■ **DATA FOR THE TASK**:
<<<<

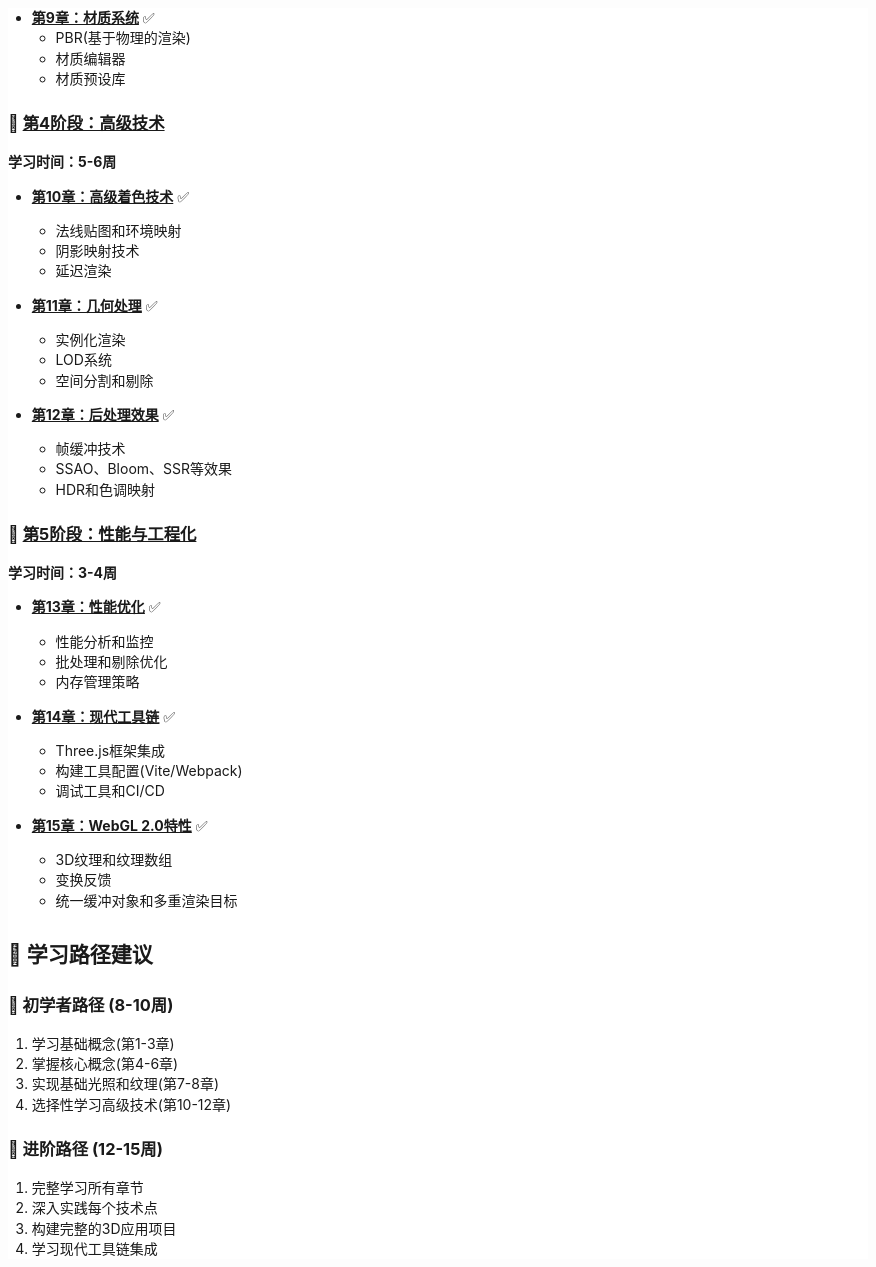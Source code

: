 - **[第9章：材质系统](03-graphics/09-materials.md)** ✅
  - PBR(基于物理的渲染)
  - 材质编辑器
  - 材质预设库

### 🚀 [第4阶段：高级技术](04-advanced/)
**学习时间：5-6周**

- **[第10章：高级着色技术](04-advanced/10-advanced-shading.md)** ✅
  - 法线贴图和环境映射
  - 阴影映射技术
  - 延迟渲染

- **[第11章：几何处理](04-advanced/11-geometry-processing.md)** ✅
  - 实例化渲染
  - LOD系统
  - 空间分割和剔除

- **[第12章：后处理效果](04-advanced/12-post-processing.md)** ✅
  - 帧缓冲技术
  - SSAO、Bloom、SSR等效果
  - HDR和色调映射

### 🔧 [第5阶段：性能与工程化](05-engineering/)
**学习时间：3-4周**

- **[第13章：性能优化](05-engineering/13-performance.md)** ✅
  - 性能分析和监控
  - 批处理和剔除优化
  - 内存管理策略

- **[第14章：现代工具链](05-engineering/14-modern-tools.md)** ✅
  - Three.js框架集成
  - 构建工具配置(Vite/Webpack)
  - 调试工具和CI/CD

- **[第15章：WebGL 2.0特性](05-engineering/15-webgl2.md)** ✅
  - 3D纹理和纹理数组
  - 变换反馈
  - 统一缓冲对象和多重渲染目标

## 🎯 学习路径建议

### 🌱 初学者路径 (8-10周)
1. 学习基础概念(第1-3章)
2. 掌握核心概念(第4-6章)
3. 实现基础光照和纹理(第7-8章)
4. 选择性学习高级技术(第10-12章)

### 🚀 进阶路径 (12-15周)
1. 完整学习所有章节
2. 深入实践每个技术点
3. 构建完整的3D应用项目
4. 学习现代工具链集成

>>>>

■ **ASSIGNMENT**: Could you write all the entries out again exactly, but without their pictures?

■ **RESPONSE FOR THIS EXERCISE**:
Source code

: - **[第9章：材质系统](03-graphics/09-materials.md)** ✅
  - PBR(基于物理的渲染)
  - 材质编辑器
  - 材质预设库

### 🚀 [第4阶段：高级技术](04-advanced/)
**学习时间：5-6周**

- **[第10章：高级着色技术](04-advanced/10-advanced-shading.md)** ✅
  - 法线贴图和环境映射
  - 阴影映射技术
  - 延迟渲染

- **[第11章：几何处理](04-advanced/11-geometry-processing.md)** ✅
  - 实例化渲染
  - LOD系统
  - 空间分割和剔除

- **[第12章：后处理效果](04-advanced/12-post-processing.md)** ✅
  - 帧缓冲技术
  - SSAO、Bloom、SSR等效果
  - HDR和色调映射

### 🔧 [第5阶段：性能与工程化](05-engineering/)
**学习时间：3-4周**

- **[第13章：性能优化](05-engineering/13-performance.md)** ✅
  - 性能分析和监控
  - 批处理和剔除优化
  - 内存管理策略

- **[第14章：现代工具链](05-engineering/14-modern-tools.md)** ✅
  - Three.js框架集成
  - 构建工具配置(Vite/Webpack)
  - 调试工具和CI/CD

- **[第15章：WebGL 2.0特性](05-engineering/15-webgl2.md)** ✅
  - 3D纹理和纹理数组
  - 变换反馈
  - 统一缓冲对象和多重渲染目标

## 🎯 学习路径建议

### 🌱 初学者路径 (8-10周)
1. 学习基础概念(第1-3章)
2. 掌握核心概念(第4-6章)
3. 实现基础光照和纹理(第7-8章)
4. 选择性学习高级技术(第10-12章)

### 🚀 进阶路径 (12-15周)
1. 完整学习所有章节
2. 深入实践每个技术点
3. 构建完整的3D应用项目
4. 学习现代工具链集成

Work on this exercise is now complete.